Then it’s a matter of how “wildly” to decide between those words. If I am someone who prefers a conservative way of thinking and speaking, then I will almost certainly choose the most common word, in my case “disappointed” and rarely or never would I venture something exotic and say something like “heartsick” in the appropriate sentence. This corresponds roughly to a setting of -temp 0.2 With -temp 0.2 the first word is taken in most cases anyway, sometimes the second and rarely the third. So 997 words were considered unnecessarily with --top-k 1000.
My personal approach is actually always to take --top-k 1, because that shows me the true core of a particular language model and leaves nothing to chance. I hope this helps in understanding and setting these hyperparameters.

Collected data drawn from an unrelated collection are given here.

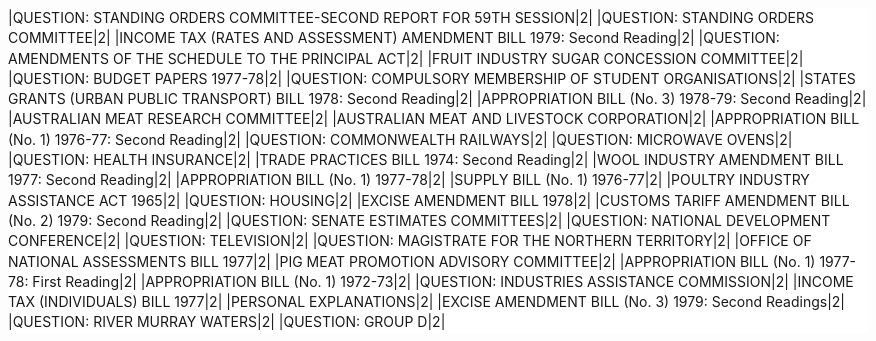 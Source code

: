 |QUESTION: STANDING ORDERS COMMITTEE-SECOND REPORT FOR 59TH SESSION|2|
|QUESTION: STANDING ORDERS COMMITTEE|2|
|INCOME TAX (RATES AND ASSESSMENT) AMENDMENT BILL 1979: Second Reading|2|
|QUESTION: AMENDMENTS OF THE SCHEDULE TO THE PRINCIPAL ACT|2|
|FRUIT INDUSTRY SUGAR CONCESSION COMMITTEE|2|
|QUESTION: BUDGET PAPERS 1977-78|2|
|QUESTION: COMPULSORY MEMBERSHIP OF STUDENT ORGANISATIONS|2|
|STATES GRANTS (URBAN PUBLIC TRANSPORT) BILL 1978: Second Reading|2|
|APPROPRIATION BILL (No. 3) 1978-79: Second Reading|2|
|AUSTRALIAN MEAT RESEARCH COMMITTEE|2|
|AUSTRALIAN MEAT AND LIVESTOCK CORPORATION|2|
|APPROPRIATION BILL (No. 1) 1976-77: Second Reading|2|
|QUESTION: COMMONWEALTH RAILWAYS|2|
|QUESTION: MICROWAVE OVENS|2|
|QUESTION: HEALTH INSURANCE|2|
|TRADE PRACTICES BILL 1974: Second Reading|2|
|WOOL INDUSTRY AMENDMENT BILL 1977: Second Reading|2|
|APPROPRIATION BILL (No. 1) 1977-78|2|
|SUPPLY BILL (No. 1) 1976-77|2|
|POULTRY INDUSTRY ASSISTANCE ACT 1965|2|
|QUESTION: HOUSING|2|
|EXCISE AMENDMENT BILL 1978|2|
|CUSTOMS TARIFF AMENDMENT BILL (No. 2) 1979: Second Reading|2|
|QUESTION: SENATE ESTIMATES COMMITTEES|2|
|QUESTION: NATIONAL DEVELOPMENT CONFERENCE|2|
|QUESTION: TELEVISION|2|
|QUESTION: MAGISTRATE FOR THE NORTHERN TERRITORY|2|
|OFFICE OF NATIONAL ASSESSMENTS BILL 1977|2|
|PIG MEAT PROMOTION ADVISORY COMMITTEE|2|
|APPROPRIATION BILL (No. 1) 1977-78: First Reading|2|
|APPROPRIATION BILL (No. 1) 1972-73|2|
|QUESTION: INDUSTRIES ASSISTANCE COMMISSION|2|
|INCOME TAX (INDIVIDUALS) BILL 1977|2|
|PERSONAL EXPLANATIONS|2|
|EXCISE AMENDMENT BILL (No. 3) 1979: Second Readings|2|
|QUESTION: RIVER MURRAY WATERS|2|
|QUESTION: GROUP D|2|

Yes, it is definitely worth trying the new quants. Quantization is something like compression. Q_4 means that the parameters of the model have been “compressed” to 4-bit. In Q4_K_M, most layers of the model are in 4-bit, but some layers that have certain key functions are quantized to 6-bit, giving better and smarter results than their q4_0 siblings.

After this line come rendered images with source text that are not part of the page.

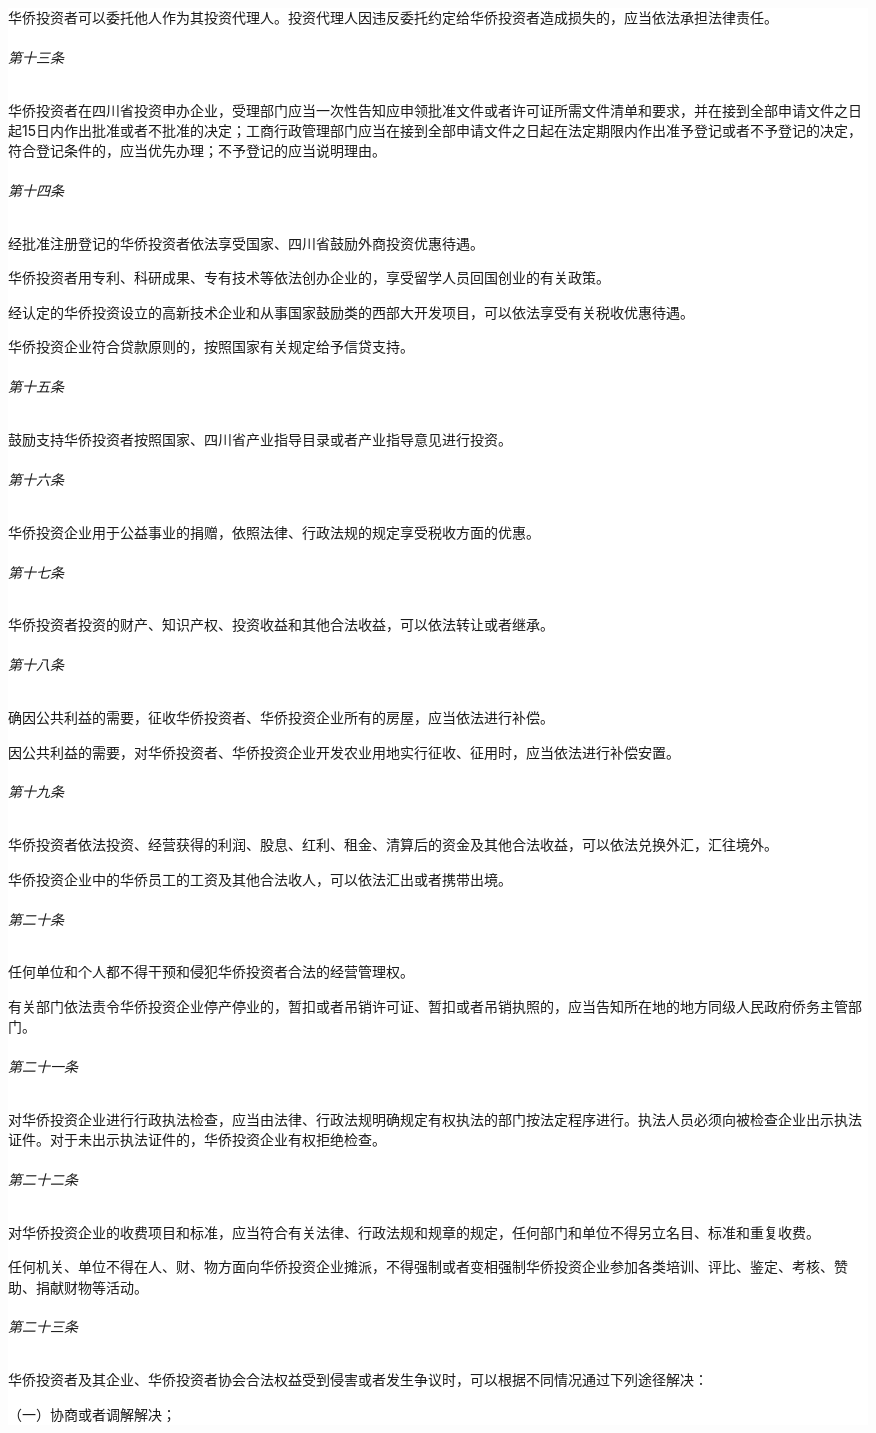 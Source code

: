 华侨投资者可以委托他人作为其投资代理人。投资代理人因违反委托约定给华侨投资者造成损失的，应当依法承担法律责任。

###### 第十三条

华侨投资者在四川省投资申办企业，受理部门应当一次性告知应申领批准文件或者许可证所需文件清单和要求，并在接到全部申请文件之日起15日内作出批准或者不批准的决定；工商行政管理部门应当在接到全部申请文件之日起在法定期限内作出准予登记或者不予登记的决定，符合登记条件的，应当优先办理；不予登记的应当说明理由。

###### 第十四条

经批准注册登记的华侨投资者依法享受国家、四川省鼓励外商投资优惠待遇。

华侨投资者用专利、科研成果、专有技术等依法创办企业的，享受留学人员回国创业的有关政策。

经认定的华侨投资设立的高新技术企业和从事国家鼓励类的西部大开发项目，可以依法享受有关税收优惠待遇。

华侨投资企业符合贷款原则的，按照国家有关规定给予信贷支持。

###### 第十五条

鼓励支持华侨投资者按照国家、四川省产业指导目录或者产业指导意见进行投资。

###### 第十六条

华侨投资企业用于公益事业的捐赠，依照法律、行政法规的规定享受税收方面的优惠。

###### 第十七条

华侨投资者投资的财产、知识产权、投资收益和其他合法收益，可以依法转让或者继承。

###### 第十八条

确因公共利益的需要，征收华侨投资者、华侨投资企业所有的房屋，应当依法进行补偿。

因公共利益的需要，对华侨投资者、华侨投资企业开发农业用地实行征收、征用时，应当依法进行补偿安置。

###### 第十九条

华侨投资者依法投资、经营获得的利润、股息、红利、租金、清算后的资金及其他合法收益，可以依法兑换外汇，汇往境外。

华侨投资企业中的华侨员工的工资及其他合法收人，可以依法汇出或者携带出境。

###### 第二十条

任何单位和个人都不得干预和侵犯华侨投资者合法的经营管理权。

有关部门依法责令华侨投资企业停产停业的，暂扣或者吊销许可证、暂扣或者吊销执照的，应当告知所在地的地方同级人民政府侨务主管部门。

###### 第二十一条

对华侨投资企业进行行政执法检查，应当由法律、行政法规明确规定有权执法的部门按法定程序进行。执法人员必须向被检查企业出示执法证件。对于未出示执法证件的，华侨投资企业有权拒绝检查。

###### 第二十二条

对华侨投资企业的收费项目和标准，应当符合有关法律、行政法规和规章的规定，任何部门和单位不得另立名目、标准和重复收费。

任何机关、单位不得在人、财、物方面向华侨投资企业摊派，不得强制或者变相强制华侨投资企业参加各类培训、评比、鉴定、考核、赞助、捐献财物等活动。

###### 第二十三条

华侨投资者及其企业、华侨投资者协会合法权益受到侵害或者发生争议时，可以根据不同情况通过下列途径解决：

（一）协商或者调解解决；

Your i9 machine is a great device! You probably won’t need GPU layer offloading here either. However, make sure to always leave at least one core here as well. So take a maximum of -t 7
For example
./server -ngl 0 -t 3 --host 0.0.0.0 -c 4096 -b 2048 --mlock -m /Volumes/ext1tb/Models/13B/Synthia-13B-q4M.gguf
If you set ngl to zero, you say that no layer should be offloaded to the gpu. So -ngl 0 means that you don’t utilize the gpu.
And yes, I think it’s an issue with Macs and AMD (not only MacBooks, since I have an iMac 5k 2017)